**TRY IT**
Your copy should match the entries below exactly, apart from the images.
---- RECORD SET
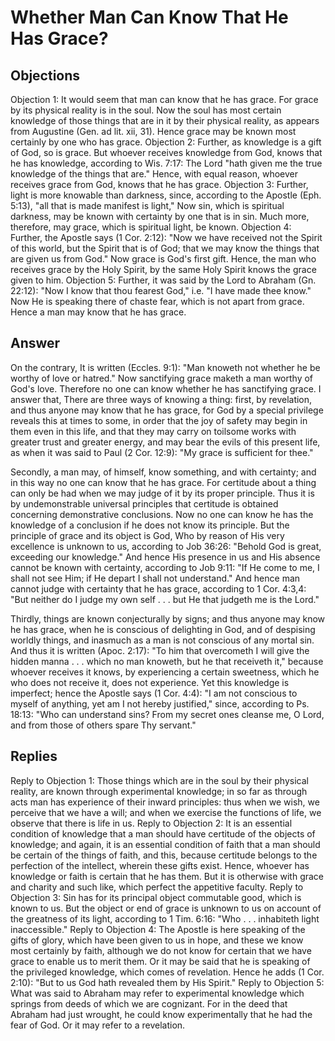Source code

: # Whether Man Can Know That He Has Grace?
## Objections
Objection 1: It would seem that man can know that he has grace. For grace by its physical reality is in the soul. Now the soul has most certain knowledge of those things that are in it by their physical reality, as appears from Augustine (Gen. ad lit. xii, 31). Hence grace may be known most certainly by one who has grace.
Objection 2: Further, as knowledge is a gift of God, so is grace. But whoever receives knowledge from God, knows that he has knowledge, according to Wis. 7:17: The Lord "hath given me the true knowledge of the things that are." Hence, with equal reason, whoever receives grace from God, knows that he has grace.
Objection 3: Further, light is more knowable than darkness, since, according to the Apostle (Eph. 5:13), "all that is made manifest is light," Now sin, which is spiritual darkness, may be known with certainty by one that is in sin. Much more, therefore, may grace, which is spiritual light, be known.
Objection 4: Further, the Apostle says (1 Cor. 2:12): "Now we have received not the Spirit of this world, but the Spirit that is of God; that we may know the things that are given us from God." Now grace is God's first gift. Hence, the man who receives grace by the Holy Spirit, by the same Holy Spirit knows the grace given to him.
Objection 5: Further, it was said by the Lord to Abraham (Gn. 22:12): "Now I know that thou fearest God," i.e. "I have made thee know." Now He is speaking there of chaste fear, which is not apart from grace. Hence a man may know that he has grace.
## Answer
On the contrary, It is written (Eccles. 9:1): "Man knoweth not whether he be worthy of love or hatred." Now sanctifying grace maketh a man worthy of God's love. Therefore no one can know whether he has sanctifying grace.
I answer that, There are three ways of knowing a thing: first, by revelation, and thus anyone may know that he has grace, for God by a special privilege reveals this at times to some, in order that the joy of safety may begin in them even in this life, and that they may carry on toilsome works with greater trust and greater energy, and may bear the evils of this present life, as when it was said to Paul (2 Cor. 12:9): "My grace is sufficient for thee."

Secondly, a man may, of himself, know something, and with certainty; and in this way no one can know that he has grace. For certitude about a thing can only be had when we may judge of it by its proper principle. Thus it is by undemonstrable universal principles that certitude is obtained concerning demonstrative conclusions. Now no one can know he has the knowledge of a conclusion if he does not know its principle. But the principle of grace and its object is God, Who by reason of His very excellence is unknown to us, according to Job 36:26: "Behold God is great, exceeding our knowledge." And hence His presence in us and His absence cannot be known with certainty, according to Job 9:11: "If He come to me, I shall not see Him; if He depart I shall not understand." And hence man cannot judge with certainty that he has grace, according to 1 Cor. 4:3,4: "But neither do I judge my own self . . . but He that judgeth me is the Lord."

Thirdly, things are known conjecturally by signs; and thus anyone may know he has grace, when he is conscious of delighting in God, and of despising worldly things, and inasmuch as a man is not conscious of any mortal sin. And thus it is written (Apoc. 2:17): "To him that overcometh I will give the hidden manna . . . which no man knoweth, but he that receiveth it," because whoever receives it knows, by experiencing a certain sweetness, which he who does not receive it, does not experience. Yet this knowledge is imperfect; hence the Apostle says (1 Cor. 4:4): "I am not conscious to myself of anything, yet am I not hereby justified," since, according to Ps. 18:13: "Who can understand sins? From my secret ones cleanse me, O Lord, and from those of others spare Thy servant."
## Replies
Reply to Objection 1: Those things which are in the soul by their physical reality, are known through experimental knowledge; in so far as through acts man has experience of their inward principles: thus when we wish, we perceive that we have a will; and when we exercise the functions of life, we observe that there is life in us.
Reply to Objection 2: It is an essential condition of knowledge that a man should have certitude of the objects of knowledge; and again, it is an essential condition of faith that a man should be certain of the things of faith, and this, because certitude belongs to the perfection of the intellect, wherein these gifts exist. Hence, whoever has knowledge or faith is certain that he has them. But it is otherwise with grace and charity and such like, which perfect the appetitive faculty.
Reply to Objection 3: Sin has for its principal object commutable good, which is known to us. But the object or end of grace is unknown to us on account of the greatness of its light, according to 1 Tim. 6:16: "Who . . . inhabiteth light inaccessible."
Reply to Objection 4: The Apostle is here speaking of the gifts of glory, which have been given to us in hope, and these we know most certainly by faith, although we do not know for certain that we have grace to enable us to merit them. Or it may be said that he is speaking of the privileged knowledge, which comes of revelation. Hence he adds (1 Cor. 2:10): "But to us God hath revealed them by His Spirit."
Reply to Objection 5: What was said to Abraham may refer to experimental knowledge which springs from deeds of which we are cognizant. For in the deed that Abraham had just wrought, he could know experimentally that he had the fear of God. Or it may refer to a revelation.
--------
**TASK RESPONSE**
Source code

: # Whether Man Can Know That He Has Grace?
## Objections
Objection 1: It would seem that man can know that he has grace. For grace by its physical reality is in the soul. Now the soul has most certain knowledge of those things that are in it by their physical reality, as appears from Augustine (Gen. ad lit. xii, 31). Hence grace may be known most certainly by one who has grace.
Objection 2: Further, as knowledge is a gift of God, so is grace. But whoever receives knowledge from God, knows that he has knowledge, according to Wis. 7:17: The Lord "hath given me the true knowledge of the things that are." Hence, with equal reason, whoever receives grace from God, knows that he has grace.
Objection 3: Further, light is more knowable than darkness, since, according to the Apostle (Eph. 5:13), "all that is made manifest is light," Now sin, which is spiritual darkness, may be known with certainty by one that is in sin. Much more, therefore, may grace, which is spiritual light, be known.
Objection 4: Further, the Apostle says (1 Cor. 2:12): "Now we have received not the Spirit of this world, but the Spirit that is of God; that we may know the things that are given us from God." Now grace is God's first gift. Hence, the man who receives grace by the Holy Spirit, by the same Holy Spirit knows the grace given to him.
Objection 5: Further, it was said by the Lord to Abraham (Gn. 22:12): "Now I know that thou fearest God," i.e. "I have made thee know." Now He is speaking there of chaste fear, which is not apart from grace. Hence a man may know that he has grace.
## Answer
On the contrary, It is written (Eccles. 9:1): "Man knoweth not whether he be worthy of love or hatred." Now sanctifying grace maketh a man worthy of God's love. Therefore no one can know whether he has sanctifying grace.
I answer that, There are three ways of knowing a thing: first, by revelation, and thus anyone may know that he has grace, for God by a special privilege reveals this at times to some, in order that the joy of safety may begin in them even in this life, and that they may carry on toilsome works with greater trust and greater energy, and may bear the evils of this present life, as when it was said to Paul (2 Cor. 12:9): "My grace is sufficient for thee."

Secondly, a man may, of himself, know something, and with certainty; and in this way no one can know that he has grace. For certitude about a thing can only be had when we may judge of it by its proper principle. Thus it is by undemonstrable universal principles that certitude is obtained concerning demonstrative conclusions. Now no one can know he has the knowledge of a conclusion if he does not know its principle. But the principle of grace and its object is God, Who by reason of His very excellence is unknown to us, according to Job 36:26: "Behold God is great, exceeding our knowledge." And hence His presence in us and His absence cannot be known with certainty, according to Job 9:11: "If He come to me, I shall not see Him; if He depart I shall not understand." And hence man cannot judge with certainty that he has grace, according to 1 Cor. 4:3,4: "But neither do I judge my own self . . . but He that judgeth me is the Lord."

Thirdly, things are known conjecturally by signs; and thus anyone may know he has grace, when he is conscious of delighting in God, and of despising worldly things, and inasmuch as a man is not conscious of any mortal sin. And thus it is written (Apoc. 2:17): "To him that overcometh I will give the hidden manna . . . which no man knoweth, but he that receiveth it," because whoever receives it knows, by experiencing a certain sweetness, which he who does not receive it, does not experience. Yet this knowledge is imperfect; hence the Apostle says (1 Cor. 4:4): "I am not conscious to myself of anything, yet am I not hereby justified," since, according to Ps. 18:13: "Who can understand sins? From my secret ones cleanse me, O Lord, and from those of others spare Thy servant."
## Replies
Reply to Objection 1: Those things which are in the soul by their physical reality, are known through experimental knowledge; in so far as through acts man has experience of their inward principles: thus when we wish, we perceive that we have a will; and when we exercise the functions of life, we observe that there is life in us.
Reply to Objection 2: It is an essential condition of knowledge that a man should have certitude of the objects of knowledge; and again, it is an essential condition of faith that a man should be certain of the things of faith, and this, because certitude belongs to the perfection of the intellect, wherein these gifts exist. Hence, whoever has knowledge or faith is certain that he has them. But it is otherwise with grace and charity and such like, which perfect the appetitive faculty.
Reply to Objection 3: Sin has for its principal object commutable good, which is known to us. But the object or end of grace is unknown to us on account of the greatness of its light, according to 1 Tim. 6:16: "Who . . . inhabiteth light inaccessible."
Reply to Objection 4: The Apostle is here speaking of the gifts of glory, which have been given to us in hope, and these we know most certainly by faith, although we do not know for certain that we have grace to enable us to merit them. Or it may be said that he is speaking of the privileged knowledge, which comes of revelation. Hence he adds (1 Cor. 2:10): "But to us God hath revealed them by His Spirit."
Reply to Objection 5: What was said to Abraham may refer to experimental knowledge which springs from deeds of which we are cognizant. For in the deed that Abraham had just wrought, he could know experimentally that he had the fear of God. Or it may refer to a revelation.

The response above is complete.